■ **Task to complete**
Filter the records below for the word "国際物流などの業界に興味がある学生を対象に". Copy each line that holds it.

***

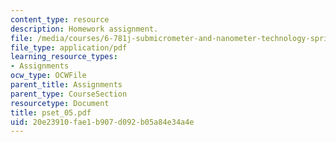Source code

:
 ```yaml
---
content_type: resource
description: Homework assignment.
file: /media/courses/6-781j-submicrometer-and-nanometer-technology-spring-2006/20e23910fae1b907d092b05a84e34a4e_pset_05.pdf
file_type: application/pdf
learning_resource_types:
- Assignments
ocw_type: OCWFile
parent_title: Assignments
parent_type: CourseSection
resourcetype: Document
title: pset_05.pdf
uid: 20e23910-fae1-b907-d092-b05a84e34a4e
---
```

***

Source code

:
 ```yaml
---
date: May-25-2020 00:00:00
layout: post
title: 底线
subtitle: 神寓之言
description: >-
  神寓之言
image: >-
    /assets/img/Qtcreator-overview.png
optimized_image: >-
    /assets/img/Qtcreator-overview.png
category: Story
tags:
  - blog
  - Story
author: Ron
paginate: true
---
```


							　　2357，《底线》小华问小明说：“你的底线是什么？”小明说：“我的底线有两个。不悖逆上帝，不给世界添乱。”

***

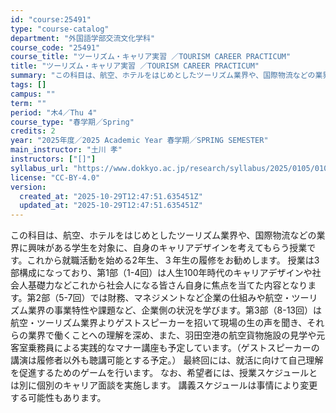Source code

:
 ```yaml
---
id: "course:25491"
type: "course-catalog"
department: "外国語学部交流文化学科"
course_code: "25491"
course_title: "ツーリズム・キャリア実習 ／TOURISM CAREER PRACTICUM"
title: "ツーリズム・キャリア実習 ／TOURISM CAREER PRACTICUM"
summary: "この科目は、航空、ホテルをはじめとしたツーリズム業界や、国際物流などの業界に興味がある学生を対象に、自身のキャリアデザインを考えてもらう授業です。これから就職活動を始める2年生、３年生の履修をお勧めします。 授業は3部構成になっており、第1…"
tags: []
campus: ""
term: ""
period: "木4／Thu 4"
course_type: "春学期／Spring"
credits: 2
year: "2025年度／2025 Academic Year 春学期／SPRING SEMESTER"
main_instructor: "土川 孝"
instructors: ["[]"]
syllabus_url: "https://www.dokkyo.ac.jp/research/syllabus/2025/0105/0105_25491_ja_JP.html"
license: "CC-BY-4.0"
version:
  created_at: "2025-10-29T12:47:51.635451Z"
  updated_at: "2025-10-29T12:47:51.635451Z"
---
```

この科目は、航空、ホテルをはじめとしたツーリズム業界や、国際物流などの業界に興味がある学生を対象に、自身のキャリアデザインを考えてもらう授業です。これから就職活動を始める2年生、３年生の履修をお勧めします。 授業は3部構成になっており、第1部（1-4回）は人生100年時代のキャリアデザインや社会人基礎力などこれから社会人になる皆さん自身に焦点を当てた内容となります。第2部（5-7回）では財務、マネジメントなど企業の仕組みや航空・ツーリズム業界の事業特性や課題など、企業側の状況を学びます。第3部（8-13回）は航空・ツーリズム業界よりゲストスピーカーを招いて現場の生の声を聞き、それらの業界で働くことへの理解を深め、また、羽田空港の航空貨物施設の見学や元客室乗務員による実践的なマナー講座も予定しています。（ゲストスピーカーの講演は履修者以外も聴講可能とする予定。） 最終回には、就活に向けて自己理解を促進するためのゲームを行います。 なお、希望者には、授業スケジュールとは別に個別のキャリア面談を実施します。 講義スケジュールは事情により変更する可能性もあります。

***

■ **The completed task**
summary: "この科目は、航空、ホテルをはじめとしたツーリズム業界や、国際物流などの業界に興味がある学生を対象に、自身のキャリアデザインを考えてもらう授業です。これから就職活動を始める2年生、３年生の履修をお勧めします。 授業は3部構成になっており、第1…"
この科目は、航空、ホテルをはじめとしたツーリズム業界や、国際物流などの業界に興味がある学生を対象に、自身のキャリアデザインを考えてもらう授業です。これから就職活動を始める2年生、３年生の履修をお勧めします。 授業は3部構成になっており、第1部（1-4回）は人生100年時代のキャリアデザインや社会人基礎力などこれから社会人になる皆さん自身に焦点を当てた内容となります。第2部（5-7回）では財務、マネジメントなど企業の仕組みや航空・ツーリズム業界の事業特性や課題など、企業側の状況を学びます。第3部（8-13回）は航空・ツーリズム業界よりゲストスピーカーを招いて現場の生の声を聞き、それらの業界で働くことへの理解を深め、また、羽田空港の航空貨物施設の見学や元客室乗務員による実践的なマナー講座も予定しています。（ゲストスピーカーの講演は履修者以外も聴講可能とする予定。） 最終回には、就活に向けて自己理解を促進するためのゲームを行います。 なお、希望者には、授業スケジュールとは別に個別のキャリア面談を実施します。 講義スケジュールは事情により変更する可能性もあります。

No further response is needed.